* **YOUR GOAL**:
Tally the lines below that contain the word "screenplay", and give only that number.

* **INPUT**:
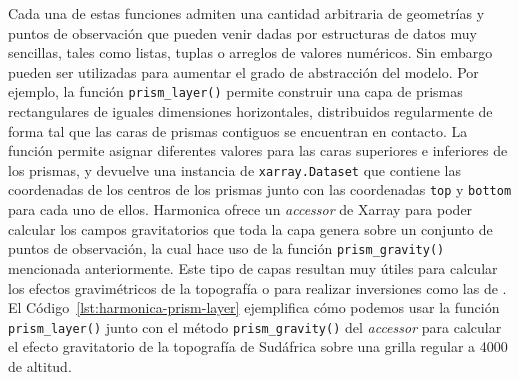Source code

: Cada una de estas funciones admiten una cantidad arbitraria de geometrías
y puntos de observación que pueden venir dadas por estructuras de datos muy
sencillas, tales como listas, tuplas o arreglos de valores numéricos.
Sin embargo pueden ser utilizadas para aumentar el grado de abstracción del
modelo.
Por ejemplo, la función \texttt{prism\_layer()} permite construir una capa de
prismas rectangulares de iguales dimensiones horizontales, distribuidos
regularmente de forma tal que las caras de prismas contiguos se encuentran en
contacto.
La función permite asignar diferentes valores para las caras superiores
e inferiores de los prismas, y devuelve una instancia de
\texttt{xarray.Dataset} que contiene las coordenadas de los centros de los
prismas junto con las coordenadas \texttt{top} y \texttt{bottom} para cada uno
de ellos.
Harmonica ofrece un \emph{accessor} de Xarray para poder calcular los campos
gravitatorios que toda la capa genera sobre un conjunto de puntos de
observación, la cual hace uso de la función \texttt{prism\_gravity()}
mencionada anteriormente.
Este tipo de capas resultan muy útiles para calcular los efectos gravimétricos
de la topografía o para realizar inversiones como las de \citet{uieda2017}.
El Código~\ref{lst:harmonica-prism-layer} ejemplifica cómo podemos usar la
función \texttt{prism\_layer()} junto con el método \texttt{prism\_gravity()}
del \emph{accessor} para calcular el efecto gravitatorio de la topografía de
Sudáfrica sobre una grilla regular a 4000\m{} de altitud.



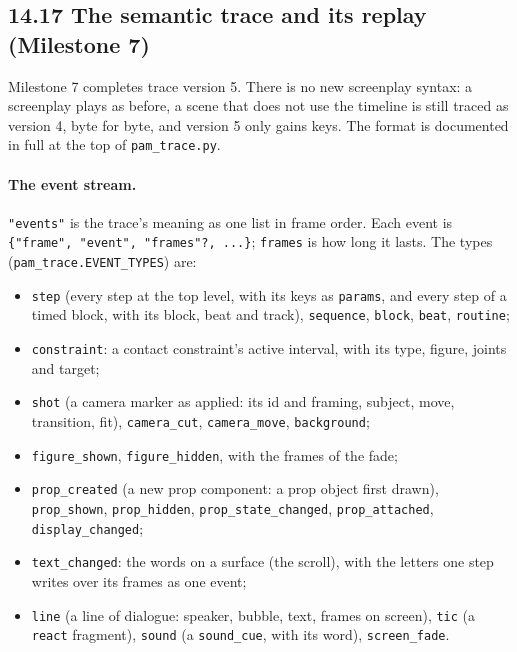 \documentclass[
  12pt,
  letterpaper,
]{book}
\providecommand{\tightlist}{%
  \setlength{\itemsep}{0pt}\setlength{\parskip}{0pt}}
\begin{document}
\subsection{14.17 The semantic trace and its replay (Milestone
7)}\label{semantic-trace}

Milestone 7 completes trace version 5. There is no new screenplay
syntax: a screenplay plays as before, a scene that does not use the
timeline is still traced as version 4, byte for byte, and version 5
only gains keys. The format is documented in full at the top of
\texttt{pam\_trace.py}.

\paragraph{The event stream.}
\texttt{"events"} is the trace's meaning as one list in frame order.
Each event is \texttt{\{"frame", "event", "frames"?, ...\}};
\texttt{frames} is how long it lasts. The types
(\texttt{pam\_trace.EVENT\_TYPES}) are:

\begin{itemize}
\tightlist
\item
  \texttt{step} (every step at the top level, with its keys as
  \texttt{params}, and every step of a timed block, with its block,
  beat and track), \texttt{sequence}, \texttt{block}, \texttt{beat},
  \texttt{routine};
\item
  \texttt{constraint}: a contact constraint's active interval, with
  its type, figure, joints and target;
\item
  \texttt{shot} (a camera marker as applied: its id and framing,
  subject, move, transition, fit), \texttt{camera\_cut},
  \texttt{camera\_move}, \texttt{background};
\item
  \texttt{figure\_shown}, \texttt{figure\_hidden}, with the frames of
  the fade;
\item
  \texttt{prop\_created} (a new prop component: a prop object first
  drawn), \texttt{prop\_shown}, \texttt{prop\_hidden},
  \texttt{prop\_state\_changed}, \texttt{prop\_attached},
  \texttt{display\_changed};
\item
  \texttt{text\_changed}: the words on a surface (the scroll), with the
  letters one step writes over its frames as one event;
\item
  \texttt{line} (a line of dialogue: speaker, bubble, text, frames on
  screen), \texttt{tic} (a \texttt{react} fragment), \texttt{sound}
  (a \texttt{sound\_cue}, with its word), \texttt{screen\_fade}.
\end{itemize}
\end{document}
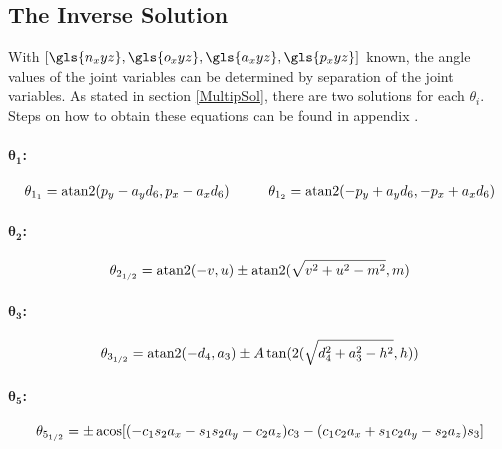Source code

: \subsection{The Inverse Solution} \label{InverseSol}
With $[\gls{n_xyz},\gls{o_xyz},\gls{a_xyz},\gls{p_xyz}]$ known, the angle values of the joint variables can be determined by separation of the joint variables. 
As stated in section \ref{MultipSol}, there are two solutions for each $\theta_i$. Steps on how to obtain these equations can be found in appendix .
\medskip


\paragraph{$\pmb{\theta_1}$:}


\begin{multline}\label{eq:sol_theta_1}
	\theta_{1_1} = \operatorname{atan2} ( p_y - a_y d_6 , p_x - a_x d_6) 
	\phantom{..........}
	\theta_{1_2} = \operatorname{atan2} (-p_y + a_y d_6 ,-p_x + a_x d_6) 
\end{multline}
\medskip

\paragraph{$\pmb{\theta_2}$:}


\begin{equation}\label{eq:sol_theta_2}
	\theta_{2_{1/2}} = \operatorname{atan2} (-v , u)\pm \operatorname{atan2}(\sqrt{v^2 +u^2 - m^2 } , m)
\end{equation}



\paragraph{$\pmb{\theta_3}$:}


\begin{equation}\label{eq:sol_theta_3}
	\theta_{3_{1/2}} = \operatorname{atan2}(-d_4 , a_3) \pm A \tan (2 (\sqrt{d_4^2 +a_3^2 -h^2} , h))
\end{equation}


\paragraph{$\pmb{\theta_5}$:}



\begin{equation}\label{eq:sol_theta_5}
	\theta_{5_{1/2}} = \pm \operatorname{acos} [ ( -c_1 s_2 a_x - s_1 s_2 a_y - c_2 a_z) c_3 - (c_1 c_2 a_x + s_1 c_2 a_y - s_2 a_z) s_3]
\end{equation}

* **EXERCISE SOLUTION**:
2